┏━━

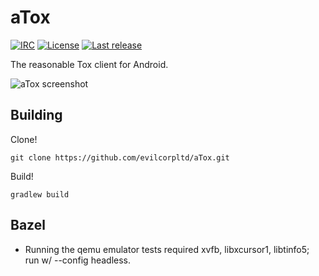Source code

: # aTox

[![IRC](https://img.shields.io/badge/freenode-%23atox-brightgreen.svg)](https://webchat.freenode.net/?channels=#atox)
[![License](https://img.shields.io/github/license/evilcorpltd/aTox)](https://github.com/evilcorpltd/aTox/blob/master/LICENSE)
[![Last release](https://img.shields.io/github/v/release/evilcorpltd/aTox)](https://github.com/evilcorpltd/aTox/releases)

The reasonable Tox client for Android.

![aTox screenshot](/fastlane/metadata/android/en-US/images/phoneScreenshots/1.png)

## Building

Clone!

`git clone https://github.com/evilcorpltd/aTox.git`

Build!

`gradlew build`

## Bazel

* Running the qemu emulator tests required xvfb, libxcursor1, libtinfo5; run w/ --config headless.
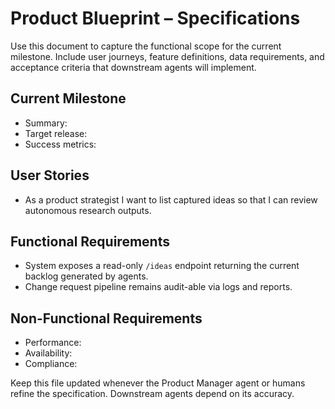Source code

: # Product Blueprint – Specifications

Use this document to capture the functional scope for the current milestone. Include user journeys, feature definitions, data requirements, and acceptance criteria that downstream agents will implement.

## Current Milestone

- Summary:
- Target release:
- Success metrics:

## User Stories

- As a product strategist I want to list captured ideas so that I can review autonomous research outputs.

## Functional Requirements

- System exposes a read-only `/ideas` endpoint returning the current backlog generated by agents.
- Change request pipeline remains audit-able via logs and reports.

## Non-Functional Requirements

- Performance:
- Availability:
- Compliance:

Keep this file updated whenever the Product Manager agent or humans refine the specification. Downstream agents depend on its accuracy.
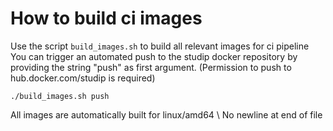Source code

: # How to build ci images

Use the script `build_images.sh` to build all relevant images for ci pipeline
You can trigger an automated push to the studip docker repository by providing the string "push" as first argument. (Permission to push to hub.docker.com/studip is required)

`./build_images.sh push`

All images are automatically built for linux/amd64
\ No newline at end of file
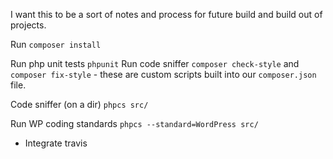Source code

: I want this to be a sort of notes and process for future build and build out of projects.


Run `composer install`

Run php unit tests `phpunit`
Run code sniffer `composer check-style` and `composer fix-style` - these are custom scripts built into our `composer.json` file.

Code sniffer (on a dir) `phpcs src/`

Run WP coding standards `phpcs --standard=WordPress src/`

* Integrate travis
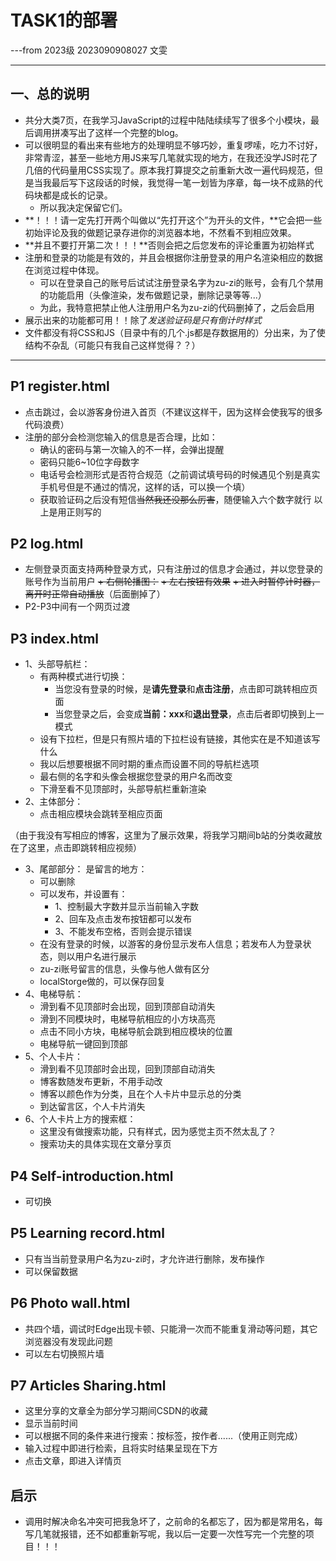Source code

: # TASK1的部署
---from 2023级 2023090908027 文雯
***
## 一、总的说明
+ 共分大类7页，在我学习JavaScript的过程中陆陆续续写了很多个小模块，最后调用拼凑写出了这样一个完整的blog。
+ 可以很明显的看出来有些地方的处理明显不够巧妙，重复啰嗦，吃力不讨好，非常青涩，甚至一些地方用JS来写几笔就实现的地方，在我还没学JS时花了几倍的代码量用CSS实现了。原本我打算提交之前重新大改一遍代码规范，但是当我最后写下这段话的时候，我觉得一笔一划皆为序章，每一块不成熟的代码块都是成长的记录。
   + 所以我决定保留它们。
+ **！！！请一定先打开两个叫做以“先打开这个”为开头的文件，**它会把一些初始评论及我的做题记录存进你的浏览器本地，不然看不到相应效果。
+ **并且不要打开第二次！！！**否则会把之后您发布的评论重置为初始样式
+ 注册和登录的功能是有效的，并且会根据你注册登录的用户名渲染相应的数据在浏览过程中体现。
  + 可以在登录自己的账号后试试注册登录名字为zu-zi的账号，会有几个禁用的功能启用（头像渲染，发布做题记录，删除记录等等...）
  + 为此，我特意把禁止他人注册用户名为zu-zi的代码删掉了，之后会启用
+ 展示出来的功能都可用！！除了*发送验证码是只有倒计时样式*
+ 文件都没有将CSS和JS（目录中有的几个.js都是存数据用的）分出来，为了使结构不杂乱（可能只有我自己这样觉得？？）
***

## P1 register.html
+ 点击跳过，会以游客身份进入首页（不建议这样干，因为这样会使我写的很多代码浪费）
+ 注册的部分会检测您输入的信息是否合理，比如：
    + 确认的密码与第一次输入的不一样，会弹出提醒
    + 密码只能6~10位字母数字
    + 电话号会检测形式是否符合规范（之前调试填号码的时候遇见个别是真实手机号但是不通过的情况，这样的话，可以换一个填）
    + 获取验证码之后没有短信~~当然我还没那么厉害~~，随便输入六个数字就行
  以上是用正则写的


## P2 log.html
+ 左侧登录页面支持两种登录方式，只有注册过的信息才会通过，并以您登录的账号作为当前用户
~~+ 右侧轮播图：~~
   ~~+ 左右按钮有效果~~
   ~~+ 进入时暂停计时器，离开时正常自动播放~~（后面删掉了）
+ P2-P3中间有一个网页过渡


## P3 index.html
+ 1、头部导航栏：
  + 有两种模式进行切换：
     + 当您没有登录的时候，是**请先登录**和**点击注册**，点击即可跳转相应页面
     + 当您登录之后，会变成**当前：xxx**和**退出登录**，点击后者即切换到上一模式
  + 设有下拉栏，但是只有照片墙的下拉栏设有链接，其他实在是不知道该写什么
  + 我以后想要根据不同时期的重点而设置不同的导航栏选项
  + 最右侧的名字和头像会根据您登录的用户名而改变
  + 下滑至看不见顶部时，头部导航栏重新渲染
+ 2、主体部分：
  + 点击相应模块会跳转至相应页面

（由于我没有写相应的博客，这里为了展示效果，将我学习期间b站的分类收藏放在了这里，点击即跳转相应视频）
+ 3、尾部部分：
  是留言的地方：  
    + 可以删除
    + 可以发布，并设置有：
       + 1、控制最大字数并显示当前输入字数
       + 2、回车及点击发布按钮都可以发布
       + 3、不能发布空格，否则会提示错误
    + 在没有登录的时候，以游客的身份显示发布人信息；若发布人为登录状态，则以用户名进行展示
    + zu-zi账号留言的信息，头像与他人做有区分
    + localStorge做的，可以保存回复
+ 4、电梯导航：
    + 滑到看不见顶部时会出现，回到顶部自动消失
    + 滑到不同模块时，电梯导航相应的小方块高亮
    + 点击不同小方块，电梯导航会跳到相应模块的位置
    + 电梯导航一键回到顶部
+ 5、个人卡片：
    + 滑到看不见顶部时会出现，回到顶部自动消失
    + 博客数随发布更新，不用手动改
    + 博客以颜色作为分类，且在个人卡片中显示总的分类
    + 到达留言区，个人卡片消失
+ 6、个人卡片上方的搜索框：
    + 这里没有做搜索功能，只有样式，因为感觉主页不然太乱了？ 
    + 搜索功夫的具体实现在文章分享页

## P4 Self-introduction.html
+ 可切换 
  
## P5 Learning record.html
+ 只有当当前登录用户名为zu-zi时，才允许进行删除，发布操作
+ 可以保留数据

## P6 Photo wall.html
+ 共四个墙，调试时Edge出现卡顿、只能滑一次而不能重复滑动等问题，其它浏览器没有发现此问题
+ 可以左右切换照片墙

## P7 Articles Sharing.html
+ 这里分享的文章全为部分学习期间CSDN的收藏
+ 显示当前时间
+ 可以根据不同的条件来进行搜索：按标签，按作者......（使用正则完成）
+ 输入过程中即进行检索，且将实时结果呈现在下方
+ 点击文章，即进入详情页
  
## 启示
+ 调用时解决命名冲突可把我急坏了，之前命的名都忘了，因为都是常用名，每写几笔就报错，还不如都重新写呢，我以后一定要一次性写完一个完整的项目！！！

┗━━

▶ [AIM OF THE EXERCISE]:
Please work out how many lines in this listing contain "push", then give only that number.

▶ [TASK RESPONSE]:
2